Winkler Prins Encyclopedie

E. de Bruyne, G.B.J. Hiltermann en H.R. Hoetink (1947)

Gepubliceerd op 17-10-2024

RUTTEN, felix johan joseph hubert

betekenis & definitie

Nederlands schrijver (Sittard 13 Juli 1882), studeerde letteren te Leuven, Luik en Utrecht. Zijn lyriek, neigend naar het mystieke, is gevoelig, maar toch van een te vlakke versificatie, die, zodra zij de tendentie heeft van het hoogstrevende, onvermijdelijk in een gladde perfectie verloopt.

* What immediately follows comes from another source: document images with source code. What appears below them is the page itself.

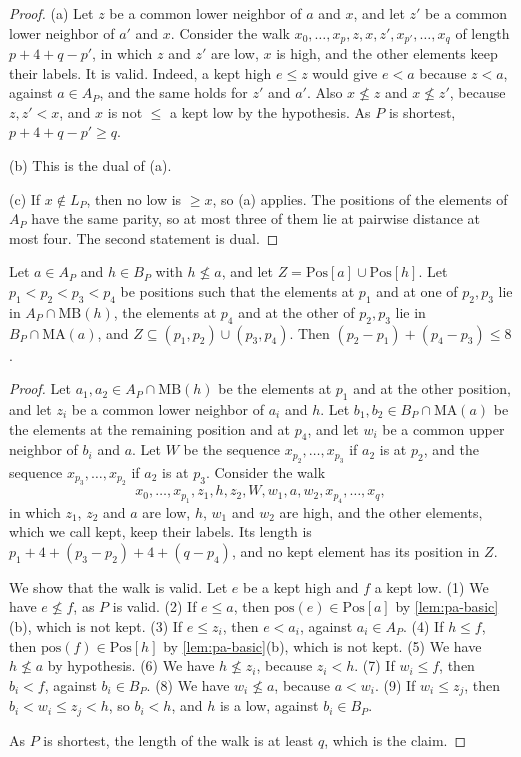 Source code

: \documentclass[pdflatex,sn-mathphys-num]{sn-jnl}%
\theoremstyle{thmstyleone}%
\theoremstyle{thmstyletwo}%
\theoremstyle{thmstylethree}%
\newcommand{\pos}{\mathrm{pos}}%
\newcommand{\MB}{\mathrm{MB}}%
\newcommand{\MA}{\mathrm{MA}}%
\newcommand{\Pos}{\mathrm{Pos}}%
\begin{document}
\begin{proof}
(a) Let $z$ be a common lower neighbor of $a$ and $x$, and let $z'$ be a common lower neighbor of $a'$ and $x$.
Consider the walk $x_0, \dots, x_p, z, x, z', x_{p'}, \dots, x_q$ of length $p + 4 + q - p'$, in which $z$ and $z'$ are low, $x$ is high, and the other elements keep their labels.
It is valid.
Indeed, a kept high $e \leq z$ would give $e < a$ because $z < a$, against $a \in A_P$, and the same holds for $z'$ and $a'$.
Also $x \not\leq z$ and $x \not\leq z'$, because $z, z' < x$, and $x$ is not $\leq$ a kept low by the hypothesis.
As $P$ is shortest, $p + 4 + q - p' \geq q$.

(b) This is the dual of (a).

(c) If $x \notin L_P$, then no low is $\geq x$, so (a) applies.
The positions of the elements of $A_P$ have the same parity, so at most three of them lie at pairwise distance at most four.
The second statement is dual.
\end{proof}

\begin{lemma}
\label{lem:pa-two}
Let $a \in A_P$ and $h \in B_P$ with $h \not\leq a$, and let $Z = \Pos[a] \cup \Pos[h]$.
Let $p_1 < p_2 < p_3 < p_4$ be positions such that the elements at $p_1$ and at one of $p_2, p_3$ lie in $A_P \cap \MB(h)$, the elements at $p_4$ and at the other of $p_2, p_3$ lie in $B_P \cap \MA(a)$, and $Z \subseteq (p_1, p_2) \cup (p_3, p_4)$.
Then $(p_2 - p_1) + (p_4 - p_3) \leq 8$.
\end{lemma}

\begin{proof}
Let $a_1, a_2 \in A_P \cap \MB(h)$ be the elements at $p_1$ and at the other position, and let $z_i$ be a common lower neighbor of $a_i$ and $h$.
Let $b_1, b_2 \in B_P \cap \MA(a)$ be the elements at the remaining position and at $p_4$, and let $w_i$ be a common upper neighbor of $b_i$ and $a$.
Let $W$ be the sequence $x_{p_2}, \dots, x_{p_3}$ if $a_2$ is at $p_2$, and the sequence $x_{p_3}, \dots, x_{p_2}$ if $a_2$ is at $p_3$.
Consider the walk
\[
x_0, \dots, x_{p_1}, z_1, h, z_2, W, w_1, a, w_2, x_{p_4}, \dots, x_q,
\]
in which $z_1$, $z_2$ and $a$ are low, $h$, $w_1$ and $w_2$ are high, and the other elements, which we call kept, keep their labels.
Its length is $p_1 + 4 + (p_3 - p_2) + 4 + (q - p_4)$, and no kept element has its position in $Z$.

We show that the walk is valid.
Let $e$ be a kept high and $f$ a kept low.
(1) We have $e \not\leq f$, as $P$ is valid.
(2) If $e \leq a$, then $\pos(e) \in \Pos[a]$ by \cref{lem:pa-basic}(b), which is not kept.
(3) If $e \leq z_i$, then $e < a_i$, against $a_i \in A_P$.
(4) If $h \leq f$, then $\pos(f) \in \Pos[h]$ by \cref{lem:pa-basic}(b), which is not kept.
(5) We have $h \not\leq a$ by hypothesis.
(6) We have $h \not\leq z_i$, because $z_i < h$.
(7) If $w_i \leq f$, then $b_i < f$, against $b_i \in B_P$.
(8) We have $w_i \not\leq a$, because $a < w_i$.
(9) If $w_i \leq z_j$, then $b_i < w_i \leq z_j < h$, so $b_i < h$, and $h$ is a low, against $b_i \in B_P$.

As $P$ is shortest, the length of the walk is at least $q$, which is the claim.
\end{proof}
\end{document}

Zijn reisverhalen vormen een aantrekkelijke, onderhoudende lectuur, steeds ongemeen belangwekkend en in sommige fragmenten van grote schoonheid. Sinds bijna twintig jaar woont hij te Rome.Bibl.:

lyriek: Eerste verzen (1904); Avondrood (1913); Goede Vrijdag (1914); Sonnetten (1921); De verzonken tuin (1924).

Dramatisch: Hagar (1917); Beatrijs (1918); Eva’s droom (1918); Jessonda (1920); Slachtoffers (1921).

Proza: Limburgsche sagen (1916); Spanje (1924); Brugge (1925); Polen (1931); Joegoslavië (1937); De tocht naar Morgenland (1938).